• [Assigned task]: The entries below must be returned exactly as they stand.

• [Provided records]:
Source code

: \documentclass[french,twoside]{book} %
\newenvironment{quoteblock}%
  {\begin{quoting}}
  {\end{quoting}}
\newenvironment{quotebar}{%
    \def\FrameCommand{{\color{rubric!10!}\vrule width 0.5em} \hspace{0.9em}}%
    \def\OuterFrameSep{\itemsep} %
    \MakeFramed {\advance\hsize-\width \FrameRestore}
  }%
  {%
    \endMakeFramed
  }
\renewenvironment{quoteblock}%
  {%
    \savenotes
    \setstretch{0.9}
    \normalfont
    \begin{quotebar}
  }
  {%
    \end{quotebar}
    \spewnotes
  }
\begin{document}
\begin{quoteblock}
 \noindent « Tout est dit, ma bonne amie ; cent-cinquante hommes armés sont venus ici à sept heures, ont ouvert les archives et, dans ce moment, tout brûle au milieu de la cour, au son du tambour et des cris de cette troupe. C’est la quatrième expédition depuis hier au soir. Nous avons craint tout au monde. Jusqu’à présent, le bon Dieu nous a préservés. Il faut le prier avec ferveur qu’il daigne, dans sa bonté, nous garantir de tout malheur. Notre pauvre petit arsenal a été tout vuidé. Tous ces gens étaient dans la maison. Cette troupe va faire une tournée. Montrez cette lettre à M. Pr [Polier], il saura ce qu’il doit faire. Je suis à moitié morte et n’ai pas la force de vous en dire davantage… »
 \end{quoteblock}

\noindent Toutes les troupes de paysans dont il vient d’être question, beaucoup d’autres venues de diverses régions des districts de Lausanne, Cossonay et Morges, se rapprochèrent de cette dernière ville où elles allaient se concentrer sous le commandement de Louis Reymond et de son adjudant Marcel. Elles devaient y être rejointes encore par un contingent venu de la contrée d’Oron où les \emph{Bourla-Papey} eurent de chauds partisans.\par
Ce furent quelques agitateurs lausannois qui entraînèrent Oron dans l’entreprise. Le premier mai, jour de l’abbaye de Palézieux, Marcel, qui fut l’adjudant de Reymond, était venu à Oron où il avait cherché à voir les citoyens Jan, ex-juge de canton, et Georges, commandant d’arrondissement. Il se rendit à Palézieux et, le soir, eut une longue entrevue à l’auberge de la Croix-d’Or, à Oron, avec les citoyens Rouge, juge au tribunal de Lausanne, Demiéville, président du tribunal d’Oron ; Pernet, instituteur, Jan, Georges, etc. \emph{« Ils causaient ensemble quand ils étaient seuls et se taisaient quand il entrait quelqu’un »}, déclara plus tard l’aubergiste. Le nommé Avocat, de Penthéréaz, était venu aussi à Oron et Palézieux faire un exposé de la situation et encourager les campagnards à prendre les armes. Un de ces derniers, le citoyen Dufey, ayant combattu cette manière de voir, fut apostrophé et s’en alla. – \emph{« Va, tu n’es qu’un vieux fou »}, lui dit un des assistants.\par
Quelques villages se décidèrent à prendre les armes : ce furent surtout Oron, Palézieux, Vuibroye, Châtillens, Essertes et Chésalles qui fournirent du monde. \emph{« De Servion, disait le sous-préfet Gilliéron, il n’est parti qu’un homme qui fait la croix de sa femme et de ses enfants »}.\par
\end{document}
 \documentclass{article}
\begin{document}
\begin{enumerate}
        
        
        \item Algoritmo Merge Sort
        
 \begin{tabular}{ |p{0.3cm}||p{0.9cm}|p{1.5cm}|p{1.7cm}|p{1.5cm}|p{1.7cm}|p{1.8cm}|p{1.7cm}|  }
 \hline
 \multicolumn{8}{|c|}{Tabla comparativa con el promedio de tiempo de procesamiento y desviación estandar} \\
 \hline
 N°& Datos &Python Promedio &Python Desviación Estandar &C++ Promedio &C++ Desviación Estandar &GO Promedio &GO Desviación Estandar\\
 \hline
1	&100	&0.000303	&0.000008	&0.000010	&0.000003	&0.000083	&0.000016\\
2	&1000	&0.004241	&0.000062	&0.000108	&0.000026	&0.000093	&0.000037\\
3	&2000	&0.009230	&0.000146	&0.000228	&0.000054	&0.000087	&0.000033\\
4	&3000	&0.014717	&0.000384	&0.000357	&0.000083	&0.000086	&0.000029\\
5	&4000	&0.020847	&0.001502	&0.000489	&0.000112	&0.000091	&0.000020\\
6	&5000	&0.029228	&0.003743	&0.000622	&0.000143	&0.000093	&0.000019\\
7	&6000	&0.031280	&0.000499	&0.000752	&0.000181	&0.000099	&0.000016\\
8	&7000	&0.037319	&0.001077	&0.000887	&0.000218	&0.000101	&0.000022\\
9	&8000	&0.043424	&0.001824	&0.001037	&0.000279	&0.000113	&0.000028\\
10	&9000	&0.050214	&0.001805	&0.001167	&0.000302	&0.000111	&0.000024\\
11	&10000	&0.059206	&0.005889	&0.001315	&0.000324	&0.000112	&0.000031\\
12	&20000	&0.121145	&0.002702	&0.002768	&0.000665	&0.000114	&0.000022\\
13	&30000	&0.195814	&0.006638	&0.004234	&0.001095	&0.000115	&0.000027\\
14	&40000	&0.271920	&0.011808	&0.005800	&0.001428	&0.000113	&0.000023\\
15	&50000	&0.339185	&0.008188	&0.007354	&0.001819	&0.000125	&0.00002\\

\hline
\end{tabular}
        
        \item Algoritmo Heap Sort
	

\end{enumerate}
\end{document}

• [Answer for this exercise]:
Source code

: \documentclass[french,twoside]{book} %
\newenvironment{quoteblock}%
  {\begin{quoting}}
  {\end{quoting}}
\newenvironment{quotebar}{%
    \def\FrameCommand{{\color{rubric!10!}\vrule width 0.5em} \hspace{0.9em}}%
    \def\OuterFrameSep{\itemsep} %
    \MakeFramed {\advance\hsize-\width \FrameRestore}
  }%
  {%
    \endMakeFramed
  }
\renewenvironment{quoteblock}%
  {%
    \savenotes
    \setstretch{0.9}
    \normalfont
    \begin{quotebar}
  }
  {%
    \end{quotebar}
    \spewnotes
  }
\begin{document}
\begin{quoteblock}
 \noindent « Tout est dit, ma bonne amie ; cent-cinquante hommes armés sont venus ici à sept heures, ont ouvert les archives et, dans ce moment, tout brûle au milieu de la cour, au son du tambour et des cris de cette troupe. C’est la quatrième expédition depuis hier au soir. Nous avons craint tout au monde. Jusqu’à présent, le bon Dieu nous a préservés. Il faut le prier avec ferveur qu’il daigne, dans sa bonté, nous garantir de tout malheur. Notre pauvre petit arsenal a été tout vuidé. Tous ces gens étaient dans la maison. Cette troupe va faire une tournée. Montrez cette lettre à M. Pr [Polier], il saura ce qu’il doit faire. Je suis à moitié morte et n’ai pas la force de vous en dire davantage… »
 \end{quoteblock}

\noindent Toutes les troupes de paysans dont il vient d’être question, beaucoup d’autres venues de diverses régions des districts de Lausanne, Cossonay et Morges, se rapprochèrent de cette dernière ville où elles allaient se concentrer sous le commandement de Louis Reymond et de son adjudant Marcel. Elles devaient y être rejointes encore par un contingent venu de la contrée d’Oron où les \emph{Bourla-Papey} eurent de chauds partisans.\par
Ce furent quelques agitateurs lausannois qui entraînèrent Oron dans l’entreprise. Le premier mai, jour de l’abbaye de Palézieux, Marcel, qui fut l’adjudant de Reymond, était venu à Oron où il avait cherché à voir les citoyens Jan, ex-juge de canton, et Georges, commandant d’arrondissement. Il se rendit à Palézieux et, le soir, eut une longue entrevue à l’auberge de la Croix-d’Or, à Oron, avec les citoyens Rouge, juge au tribunal de Lausanne, Demiéville, président du tribunal d’Oron ; Pernet, instituteur, Jan, Georges, etc. \emph{« Ils causaient ensemble quand ils étaient seuls et se taisaient quand il entrait quelqu’un »}, déclara plus tard l’aubergiste. Le nommé Avocat, de Penthéréaz, était venu aussi à Oron et Palézieux faire un exposé de la situation et encourager les campagnards à prendre les armes. Un de ces derniers, le citoyen Dufey, ayant combattu cette manière de voir, fut apostrophé et s’en alla. – \emph{« Va, tu n’es qu’un vieux fou »}, lui dit un des assistants.\par
Quelques villages se décidèrent à prendre les armes : ce furent surtout Oron, Palézieux, Vuibroye, Châtillens, Essertes et Chésalles qui fournirent du monde. \emph{« De Servion, disait le sous-préfet Gilliéron, il n’est parti qu’un homme qui fait la croix de sa femme et de ses enfants »}.\par
\end{document}
 \documentclass{article}
\begin{document}
\begin{enumerate}
        
        
        \item Algoritmo Merge Sort
        
 \begin{tabular}{ |p{0.3cm}||p{0.9cm}|p{1.5cm}|p{1.7cm}|p{1.5cm}|p{1.7cm}|p{1.8cm}|p{1.7cm}|  }
 \hline
 \multicolumn{8}{|c|}{Tabla comparativa con el promedio de tiempo de procesamiento y desviación estandar} \\
 \hline
 N°& Datos &Python Promedio &Python Desviación Estandar &C++ Promedio &C++ Desviación Estandar &GO Promedio &GO Desviación Estandar\\
 \hline
1	&100	&0.000303	&0.000008	&0.000010	&0.000003	&0.000083	&0.000016\\
2	&1000	&0.004241	&0.000062	&0.000108	&0.000026	&0.000093	&0.000037\\
3	&2000	&0.009230	&0.000146	&0.000228	&0.000054	&0.000087	&0.000033\\
4	&3000	&0.014717	&0.000384	&0.000357	&0.000083	&0.000086	&0.000029\\
5	&4000	&0.020847	&0.001502	&0.000489	&0.000112	&0.000091	&0.000020\\
6	&5000	&0.029228	&0.003743	&0.000622	&0.000143	&0.000093	&0.000019\\
7	&6000	&0.031280	&0.000499	&0.000752	&0.000181	&0.000099	&0.000016\\
8	&7000	&0.037319	&0.001077	&0.000887	&0.000218	&0.000101	&0.000022\\
9	&8000	&0.043424	&0.001824	&0.001037	&0.000279	&0.000113	&0.000028\\
10	&9000	&0.050214	&0.001805	&0.001167	&0.000302	&0.000111	&0.000024\\
11	&10000	&0.059206	&0.005889	&0.001315	&0.000324	&0.000112	&0.000031\\
12	&20000	&0.121145	&0.002702	&0.002768	&0.000665	&0.000114	&0.000022\\
13	&30000	&0.195814	&0.006638	&0.004234	&0.001095	&0.000115	&0.000027\\
14	&40000	&0.271920	&0.011808	&0.005800	&0.001428	&0.000113	&0.000023\\
15	&50000	&0.339185	&0.008188	&0.007354	&0.001819	&0.000125	&0.00002\\

\hline
\end{tabular}
        
        \item Algoritmo Heap Sort
	

\end{enumerate}
\end{document}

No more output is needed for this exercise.